O homem sorri à morte com meia cara, de José Rodrigues Miguéis ou De profundis, de Cardoso Pires, são exemplo dessa inspiração.
E há mais. Mas não é o meu caso. Não me tem estimulado a mostrar a minha genialidade [risos]. Genialidade entre aspas.
Não, porque procuro manter essas ideias afastadas da minha cabeça.
A ideia de finitude ou a ideia de doença?
A ideia de… a ideia de que algo que não me agradasse tanto pudesse acontecer. Mas faz-me muita impressão ver noutras caras o destino que lhes está marcado.
Custa-lhe espelhar-se noutros doentes?
Não é tanto isso. É um sentimento de solidariedade.
Não gostava que me acontecesse a mim, mas também não gosto que esteja a acontecer a outra pessoa, mesmo sendo desconhecida.
Já o amor, sempre foi uma fonte de inspiração importante.
Fonte de inspiração e tema de poemas importantes, como Diana no banho.
É um homem das palavras. Evita a palavra “cancro”?
Não, de todo. Até já comecei entrevistas a responder o que se passava com os meus dois cancros. Não me faz impressão nenhuma.
É mais uma palavra. Agora, usa-se mais oncologia. É uma subtileza, mas, há vinte anos, tinha-se uma “coisa má”. Perdeu a carga negativa.
Fala-se mais para exorcizar?
Não sei, não faço psicanálise. Tinha um cancro, apareceu um segundo, o que é que lhe havia de fazer? Tratei-me. Afinal, foi uma infeção hospitalar que esteve para me mandar desta para melhor. Uma trombose leva-me ao hospital, o médico diz-me que dali a três dias tenho alta, ao quarto dia chamam a família porque me estou a passar para o outro lado. Isso obrigou-me a ficar mais três semanas internado. Saí por causa da homenagem na Fundação Gulbenkian e, dois dias depois, não dava acordo de mim e tiveram de chamar os bombeiros para me levar para o hospital outra vez. Mais três semanas internado.
Passou mais de 40 dias internado e tem uma doença que pode ser mortal. Ocorreu-lhe a palavra eutanásia?
Nunca consegui chegar ao ponto ético de saltar de um ponto para o outro. Embora ache que, em muitos casos concretos, se justifique.
A experiência de hospital é traduzível por palavras?
Fiquei no Hospital da Luz e toda a gente era espetacular. Simpática e generosa.
Referia-me às emoções despertadas pela dependência, as máquinas e as agulhas.

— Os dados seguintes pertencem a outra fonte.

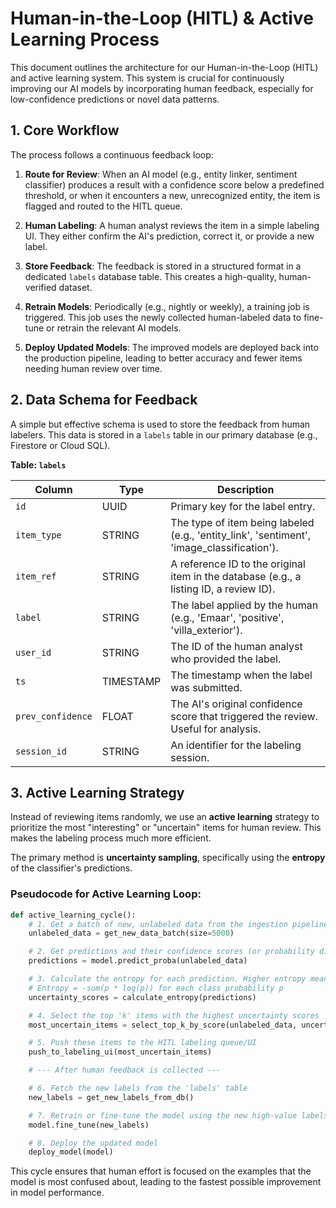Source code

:
# Human-in-the-Loop (HITL) & Active Learning Process

This document outlines the architecture for our Human-in-the-Loop (HITL) and active learning system. This system is crucial for continuously improving our AI models by incorporating human feedback, especially for low-confidence predictions or novel data patterns.

## 1. Core Workflow

The process follows a continuous feedback loop:

1.  **Route for Review**: When an AI model (e.g., entity linker, sentiment classifier) produces a result with a confidence score below a predefined threshold, or when it encounters a new, unrecognized entity, the item is flagged and routed to the HITL queue.

2.  **Human Labeling**: A human analyst reviews the item in a simple labeling UI. They either confirm the AI's prediction, correct it, or provide a new label.

3.  **Store Feedback**: The feedback is stored in a structured format in a dedicated `labels` database table. This creates a high-quality, human-verified dataset.

4.  **Retrain Models**: Periodically (e.g., nightly or weekly), a training job is triggered. This job uses the newly collected human-labeled data to fine-tune or retrain the relevant AI models.

5.  **Deploy Updated Models**: The improved models are deployed back into the production pipeline, leading to better accuracy and fewer items needing human review over time.

## 2. Data Schema for Feedback

A simple but effective schema is used to store the feedback from human labelers. This data is stored in a `labels` table in our primary database (e.g., Firestore or Cloud SQL).

**Table: `labels`**

| Column | Type | Description |
|---|---|---|
| `id` | UUID | Primary key for the label entry. |
| `item_type` | STRING | The type of item being labeled (e.g., 'entity_link', 'sentiment', 'image_classification'). |
| `item_ref` | STRING | A reference ID to the original item in the database (e.g., a listing ID, a review ID). |
| `label` | STRING | The label applied by the human (e.g., 'Emaar', 'positive', 'villa_exterior'). |
| `user_id` | STRING | The ID of the human analyst who provided the label. |
| `ts` | TIMESTAMP | The timestamp when the label was submitted. |
| `prev_confidence`| FLOAT | The AI's original confidence score that triggered the review. Useful for analysis. |
| `session_id` | STRING | An identifier for the labeling session. |


## 3. Active Learning Strategy

Instead of reviewing items randomly, we use an **active learning** strategy to prioritize the most "interesting" or "uncertain" items for human review. This makes the labeling process much more efficient.

The primary method is **uncertainty sampling**, specifically using the **entropy** of the classifier's predictions.

### Pseudocode for Active Learning Loop:

```python
def active_learning_cycle():
    # 1. Get a batch of new, unlabeled data from the ingestion pipeline
    unlabeled_data = get_new_data_batch(size=5000)

    # 2. Get predictions and their confidence scores (or probability distributions) from the current model
    predictions = model.predict_proba(unlabeled_data)

    # 3. Calculate the entropy for each prediction. Higher entropy means more uncertainty.
    # Entropy = -sum(p * log(p)) for each class probability p
    uncertainty_scores = calculate_entropy(predictions)

    # 4. Select the top 'k' items with the highest uncertainty scores
    most_uncertain_items = select_top_k_by_score(unlabeled_data, uncertainty_scores, k=200)

    # 5. Push these items to the HITL labeling queue/UI
    push_to_labeling_ui(most_uncertain_items)

    # --- After human feedback is collected ---

    # 6. Fetch the new labels from the 'labels' table
    new_labels = get_new_labels_from_db()

    # 7. Retrain or fine-tune the model using the new high-value labels
    model.fine_tune(new_labels)

    # 8. Deploy the updated model
    deploy_model(model)
```

This cycle ensures that human effort is focused on the examples that the model is most confused about, leading to the fastest possible improvement in model performance.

Não me faz impressão nenhuma. Tenho de dar uma injeção na barriga a mim mesmo, todos os dias… A outra doente do meu quarto era uma líbia que tinha vindo cá parar ao abrigo de algum acordo. Não falava língua nenhuma a não ser líbio, o telefone dela dava as horas de Meca e ela guinchava.
Era um bocado desagradável. Quando o telefone tocava para as orações, acalmava e o único contacto com o mundo era batendo numa parede. João Cabral de Melo Neto tem um poema sobre uma bailarina: “está taconeando como se quisesse ouvir a mensagem transmitida”. É esta a tradução real do que se passava no quarto ao lado.